Nach dem Scheitern der Friedensverhandlungen mit dem Iran haben die USA heute mit der angekündigten Blockade der strategisch wichtigen Straße von Hormus begonnen. Ab 16.00 Uhr Mitteleuropäischer Sommerzeit wird die Passage für Schiffe gesperrt, die iranische Häfen anlaufen oder verlassen wollen. Diese Maßnahme wurde vom US-Regionalkommando Centcom offiziell bestätigt.

Iran reagiert mit Spott und militärischen Drohungen

Der Iran zeigt sich von der amerikanischen Blockade völlig unbeeindruckt. Irans Parlamentspräsident Mohammed Bagher Ghalibaf spottete auf der Plattform X direkt an die US-Bevölkerung gerichtet: „Habt Spaß mit den aktuellen Spritpreisen“. Gleichzeitig warnte der Sprecher des Sicherheitsausschusses im iranischen Parlament, Ebrahim Rezaei, dass jede Blockade als Militäroperation gewertet und entsprechend beantwortet würde.

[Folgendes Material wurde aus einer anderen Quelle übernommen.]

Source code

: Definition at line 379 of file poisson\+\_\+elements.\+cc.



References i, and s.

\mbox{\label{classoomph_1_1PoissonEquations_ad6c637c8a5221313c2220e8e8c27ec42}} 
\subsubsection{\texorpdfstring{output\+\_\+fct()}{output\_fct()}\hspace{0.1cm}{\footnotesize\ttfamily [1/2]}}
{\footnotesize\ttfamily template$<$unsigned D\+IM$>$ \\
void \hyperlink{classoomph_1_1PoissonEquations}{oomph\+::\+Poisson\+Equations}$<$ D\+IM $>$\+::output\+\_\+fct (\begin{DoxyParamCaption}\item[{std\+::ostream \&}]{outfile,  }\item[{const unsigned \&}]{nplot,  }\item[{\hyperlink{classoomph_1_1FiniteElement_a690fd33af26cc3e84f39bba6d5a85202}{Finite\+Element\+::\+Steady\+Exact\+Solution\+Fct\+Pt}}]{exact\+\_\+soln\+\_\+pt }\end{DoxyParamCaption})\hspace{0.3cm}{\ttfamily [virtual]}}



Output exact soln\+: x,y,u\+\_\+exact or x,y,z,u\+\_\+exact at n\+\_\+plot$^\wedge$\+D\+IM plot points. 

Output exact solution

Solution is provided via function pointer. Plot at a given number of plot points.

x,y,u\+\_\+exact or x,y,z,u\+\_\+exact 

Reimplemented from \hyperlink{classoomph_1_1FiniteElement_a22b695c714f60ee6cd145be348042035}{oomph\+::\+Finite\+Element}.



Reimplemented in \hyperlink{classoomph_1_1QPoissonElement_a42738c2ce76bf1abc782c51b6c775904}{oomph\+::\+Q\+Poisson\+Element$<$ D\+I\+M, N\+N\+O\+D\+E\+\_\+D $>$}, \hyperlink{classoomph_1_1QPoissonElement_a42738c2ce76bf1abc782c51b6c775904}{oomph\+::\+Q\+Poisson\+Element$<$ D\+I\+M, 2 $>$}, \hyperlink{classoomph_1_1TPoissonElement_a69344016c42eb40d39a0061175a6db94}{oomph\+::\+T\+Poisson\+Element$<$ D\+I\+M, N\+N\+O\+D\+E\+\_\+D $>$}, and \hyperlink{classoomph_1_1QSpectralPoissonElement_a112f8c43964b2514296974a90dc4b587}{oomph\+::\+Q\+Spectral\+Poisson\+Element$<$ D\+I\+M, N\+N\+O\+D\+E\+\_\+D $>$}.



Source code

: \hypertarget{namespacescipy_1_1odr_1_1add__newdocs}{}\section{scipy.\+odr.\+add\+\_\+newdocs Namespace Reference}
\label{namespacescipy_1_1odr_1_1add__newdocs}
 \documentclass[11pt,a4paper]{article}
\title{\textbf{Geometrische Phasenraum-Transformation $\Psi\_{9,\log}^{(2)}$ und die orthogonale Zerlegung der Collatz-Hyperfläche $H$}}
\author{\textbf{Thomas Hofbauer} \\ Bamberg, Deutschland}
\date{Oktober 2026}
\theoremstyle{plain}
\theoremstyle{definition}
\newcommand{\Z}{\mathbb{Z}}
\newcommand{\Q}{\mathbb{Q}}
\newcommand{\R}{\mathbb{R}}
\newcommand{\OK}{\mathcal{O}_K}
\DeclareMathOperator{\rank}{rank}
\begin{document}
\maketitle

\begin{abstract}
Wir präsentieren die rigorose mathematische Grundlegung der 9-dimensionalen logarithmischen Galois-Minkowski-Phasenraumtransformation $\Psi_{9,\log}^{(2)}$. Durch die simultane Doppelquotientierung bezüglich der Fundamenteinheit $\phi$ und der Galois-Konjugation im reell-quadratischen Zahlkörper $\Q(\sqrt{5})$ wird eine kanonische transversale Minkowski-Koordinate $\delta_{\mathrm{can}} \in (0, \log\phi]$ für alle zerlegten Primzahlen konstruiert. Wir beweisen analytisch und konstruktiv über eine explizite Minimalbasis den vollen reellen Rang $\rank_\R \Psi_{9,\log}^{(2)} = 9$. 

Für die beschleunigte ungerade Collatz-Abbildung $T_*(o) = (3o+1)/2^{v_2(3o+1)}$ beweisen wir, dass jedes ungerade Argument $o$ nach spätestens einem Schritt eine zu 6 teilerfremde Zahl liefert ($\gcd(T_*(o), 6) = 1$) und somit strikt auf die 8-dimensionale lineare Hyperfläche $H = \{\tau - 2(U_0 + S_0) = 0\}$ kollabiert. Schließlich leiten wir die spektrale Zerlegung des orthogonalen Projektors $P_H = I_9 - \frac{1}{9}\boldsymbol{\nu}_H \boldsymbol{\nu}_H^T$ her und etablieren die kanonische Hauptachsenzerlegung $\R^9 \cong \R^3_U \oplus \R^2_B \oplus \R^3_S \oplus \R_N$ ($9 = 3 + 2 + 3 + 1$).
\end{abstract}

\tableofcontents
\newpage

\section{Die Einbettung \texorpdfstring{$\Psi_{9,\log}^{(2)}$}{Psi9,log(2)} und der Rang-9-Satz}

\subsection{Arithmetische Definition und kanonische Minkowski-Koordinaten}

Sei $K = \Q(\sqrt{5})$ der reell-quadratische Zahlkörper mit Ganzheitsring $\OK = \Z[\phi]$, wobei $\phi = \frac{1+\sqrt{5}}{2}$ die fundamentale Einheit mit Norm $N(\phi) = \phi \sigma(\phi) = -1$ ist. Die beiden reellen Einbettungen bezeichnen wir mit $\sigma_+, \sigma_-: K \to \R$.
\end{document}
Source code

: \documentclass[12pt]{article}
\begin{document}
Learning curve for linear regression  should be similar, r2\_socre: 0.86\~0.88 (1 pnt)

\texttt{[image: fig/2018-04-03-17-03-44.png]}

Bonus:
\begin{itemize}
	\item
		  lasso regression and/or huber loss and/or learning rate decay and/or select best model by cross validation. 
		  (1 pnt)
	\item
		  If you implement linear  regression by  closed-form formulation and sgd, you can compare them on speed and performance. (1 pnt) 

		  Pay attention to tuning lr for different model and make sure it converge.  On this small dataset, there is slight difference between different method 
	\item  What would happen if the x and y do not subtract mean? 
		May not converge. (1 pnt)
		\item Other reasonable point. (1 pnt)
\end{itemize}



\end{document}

Die iranischen Revolutionsgarden haben bereits klargestellt, dass sich Militärschiffe der Straße von Hormus nicht nähern dürfen. Jede Annäherung würde als klarer Verstoß gegen die seit Mittwoch bestehende Waffenruhe betrachtet werden. Diese deutlichen Worte unterstreichen die angespannte Lage in der Region.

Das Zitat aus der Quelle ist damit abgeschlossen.